This is not just another ancient site from the Roman period, or even an ordinary Roman arena. Verona's Arena is considered the well-preserved Roman amphitheater - the third largest in the world. Even if there is no performance, it is recommended to enter and be impressed by it from the inside as well.
As one of the most preserved Roman amphitheaters there, and thanks to its excellent acoustics, the Arena is still used for concerts, operas and classical concerts known all over the world. In July and August, each year there is the Verona Opera Festival, one of the largest summer events in Europe.
The entrance is a double archway called the Portoni di Bra. This arch remains as a remnant of the 14th century city walls. Here you will reach a large triangular piazza surrounded by large buildings from a variety of historical periods. At the entrance you will see the Lystone, a wide 18th-century sidewalk made of fine red marble, brought here from the quarries in the mountains near Verona.

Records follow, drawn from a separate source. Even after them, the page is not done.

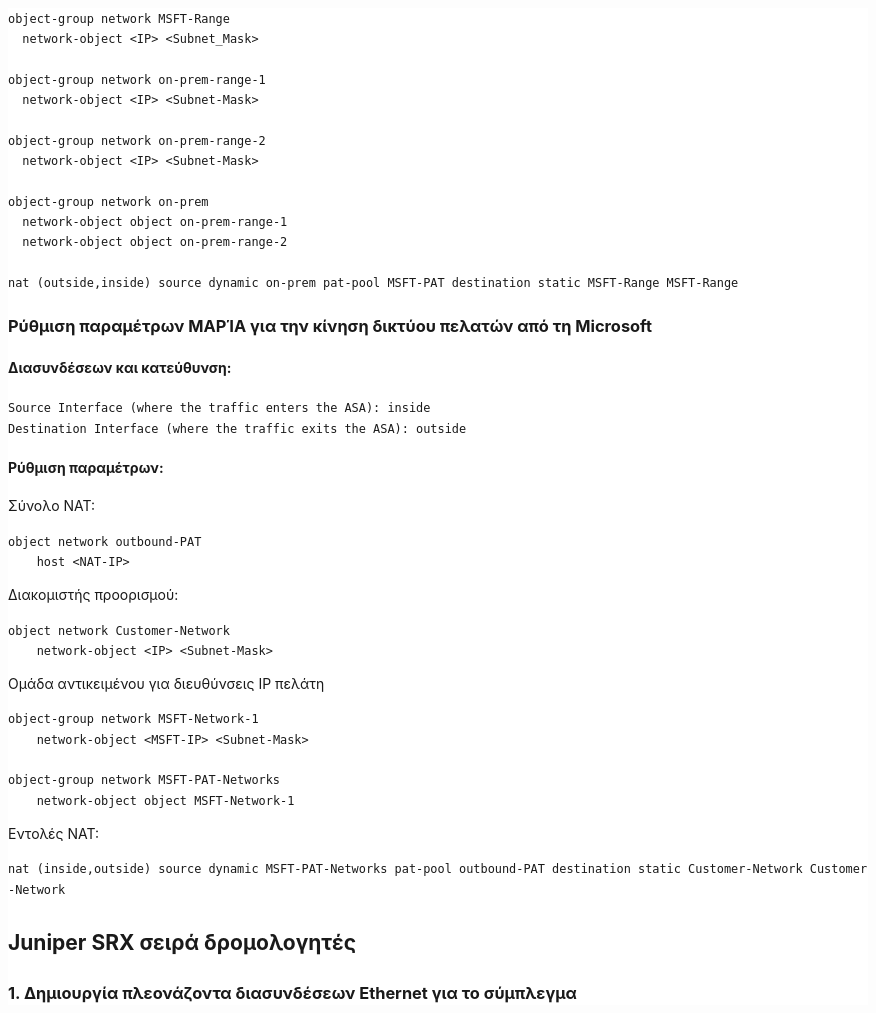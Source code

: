     
    object-group network MSFT-Range
      network-object <IP> <Subnet_Mask>
    
    object-group network on-prem-range-1
      network-object <IP> <Subnet-Mask>
    
    object-group network on-prem-range-2
      network-object <IP> <Subnet-Mask>
    
    object-group network on-prem
      network-object object on-prem-range-1
      network-object object on-prem-range-2
    
    nat (outside,inside) source dynamic on-prem pat-pool MSFT-PAT destination static MSFT-Range MSFT-Range

### <a name="pat-configuration-for-traffic-from-microsoft-to-customer-network"></a>Ρύθμιση παραμέτρων ΜΑΡΊΑ για την κίνηση δικτύου πελατών από τη Microsoft

#### <a name="interfaces-and-direction"></a>Διασυνδέσεων και κατεύθυνση:
    Source Interface (where the traffic enters the ASA): inside
    Destination Interface (where the traffic exits the ASA): outside

#### <a name="configuration"></a>Ρύθμιση παραμέτρων:
Σύνολο NAT:

    object network outbound-PAT
        host <NAT-IP>

Διακομιστής προορισμού:

    object network Customer-Network
        network-object <IP> <Subnet-Mask>

Ομάδα αντικειμένου για διευθύνσεις IP πελάτη

    object-group network MSFT-Network-1
        network-object <MSFT-IP> <Subnet-Mask>
    
    object-group network MSFT-PAT-Networks
        network-object object MSFT-Network-1

Εντολές NAT:

    nat (inside,outside) source dynamic MSFT-PAT-Networks pat-pool outbound-PAT destination static Customer-Network Customer-Network


## <a name="juniper-srx-series-routers"></a>Juniper SRX σειρά δρομολογητές 

### <a name="1-create-redundant-ethernet-interfaces-for-the-cluster"></a>1. Δημιουργία πλεονάζοντα διασυνδέσεων Ethernet για το σύμπλεγμα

The dimensions of the elliptical structure are 110 by 140 meters. In the past it was even larger, but during an earthquake in 1183, parts of it were muted and it is the size that remains. Many other stones were taken from here to build churches in the Middle Ages and other periods.
The orchestra area was restored in 1913 and has since been used for concerts during the summer season. Every year, Verdi's opera "Aida," whose plot takes place in ancient Egypt, is performed here.
The Arena, which was then built outside the walls of the city, is built of red bricks or a type of pink-white marble.
An earthquake that occurred in 1117 destroyed the outer arches of the Arena, leaving only a meager remnant that can be seen on the northwestern edge of the amphitheater. The ruins that surrounded it were used in the Middle Ages as a huge source for stone construction. From here stones were taken to new buildings and misery dominated the glorious amphitheater of yesteryear. It was only during the Renaissance that the central part of the Arena was restored.
In the 18th century, the Arena was again used for theater and entertainment. In 1913 the opera Aida by Verdi was performed for the first time. Since this premiere, the performance of this opera here has become a tradition of many years.
And in general - every summer there are spectacular opera performances to which viewers from all over the world flock to watch and listen to the Italian operas in an authentic, powerful, great place with excellent acoustics.
Tickets at the last minute can be bought, if left, on the morning of the show at the Arena ticket office. They occupy the back of the Arena and without a reserved place. The price is only 12 euros.